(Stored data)
--- START ---

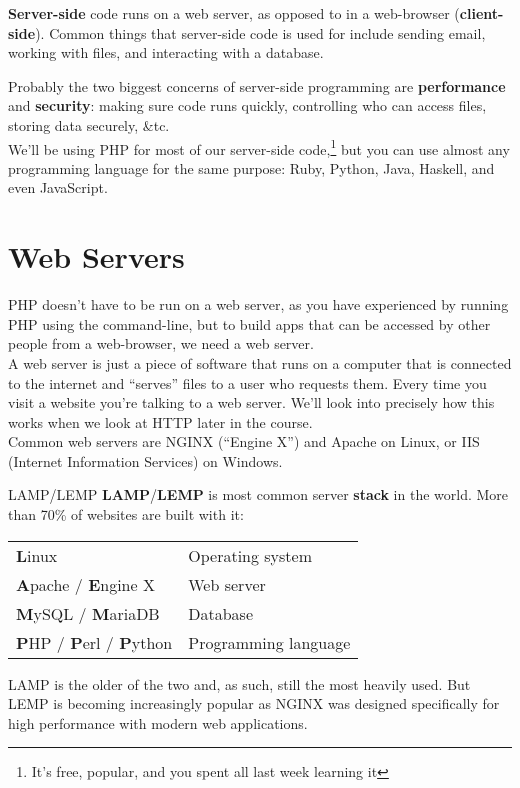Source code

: \textbf{Server-side} code runs on a web server, as opposed to in a web-browser (\textbf{client-side}). Common things that server-side code is used for include sending email, working with files, and interacting with a database.


Probably the two biggest concerns of server-side programming are \textbf{performance} and \textbf{security}: making sure code runs quickly, controlling who can access files, storing data securely, \&tc.
\\

We'll be using PHP for most of our server-side code,\footnote{It's free, popular, and you spent all last week learning it} but you can use almost any programming language for the same purpose: Ruby, Python, Java, Haskell, and even JavaScript.


\section{Web Servers}

PHP doesn't have to be run on a web server, as you have experienced by running PHP using the command-line, but to build apps that can be accessed by other people from a web-browser, we need a web server.
\\

A web server is just a piece of software that runs on a computer that is connected to the internet and ``serves'' files to a user who requests them. Every time you visit a website you're talking to a web server. We'll look into precisely how this works when we look at HTTP later in the course.
\\

Common web servers are NGINX (``Engine X'') and Apache on Linux, or IIS (Internet Information Services) on Windows.

\begin{infobox}{LAMP/LEMP}
    \textbf{LAMP}/\textbf{LEMP} is most common server \textbf{stack} in the world. More than 70\% of websites are built with it:
    \\

    \begin{tabularx}{\textwidth}{l X}
        \textbf{L}inux  &   Operating system \\
        \textbf{A}pache / \textbf{E}ngine X   &   Web server \\
        \textbf{M}ySQL / \textbf{M}ariaDB &   Database \\
        \textbf{P}HP / \textbf{P}erl / \textbf{P}ython    &   Programming language \\
    \end{tabularx}

    \par\bigskip

    LAMP is the older of the two and, as such, still the most heavily used. But LEMP is becoming increasingly popular as NGINX was designed specifically for high performance with modern web applications.
\end{infobox}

--- END ---

Write out the whole of the data exactly; the pictures stay out.

Source code

: \textbf{Server-side} code runs on a web server, as opposed to in a web-browser (\textbf{client-side}). Common things that server-side code is used for include sending email, working with files, and interacting with a database.


Probably the two biggest concerns of server-side programming are \textbf{performance} and \textbf{security}: making sure code runs quickly, controlling who can access files, storing data securely, \&tc.
\\

We'll be using PHP for most of our server-side code,\footnote{It's free, popular, and you spent all last week learning it} but you can use almost any programming language for the same purpose: Ruby, Python, Java, Haskell, and even JavaScript.


\section{Web Servers}

PHP doesn't have to be run on a web server, as you have experienced by running PHP using the command-line, but to build apps that can be accessed by other people from a web-browser, we need a web server.
\\

A web server is just a piece of software that runs on a computer that is connected to the internet and ``serves'' files to a user who requests them. Every time you visit a website you're talking to a web server. We'll look into precisely how this works when we look at HTTP later in the course.
\\

Common web servers are NGINX (``Engine X'') and Apache on Linux, or IIS (Internet Information Services) on Windows.

\begin{infobox}{LAMP/LEMP}
    \textbf{LAMP}/\textbf{LEMP} is most common server \textbf{stack} in the world. More than 70\% of websites are built with it:
    \\

    \begin{tabularx}{\textwidth}{l X}
        \textbf{L}inux  &   Operating system \\
        \textbf{A}pache / \textbf{E}ngine X   &   Web server \\
        \textbf{M}ySQL / \textbf{M}ariaDB &   Database \\
        \textbf{P}HP / \textbf{P}erl / \textbf{P}ython    &   Programming language \\
    \end{tabularx}

    \par\bigskip

    LAMP is the older of the two and, as such, still the most heavily used. But LEMP is becoming increasingly popular as NGINX was designed specifically for high performance with modern web applications.
\end{infobox}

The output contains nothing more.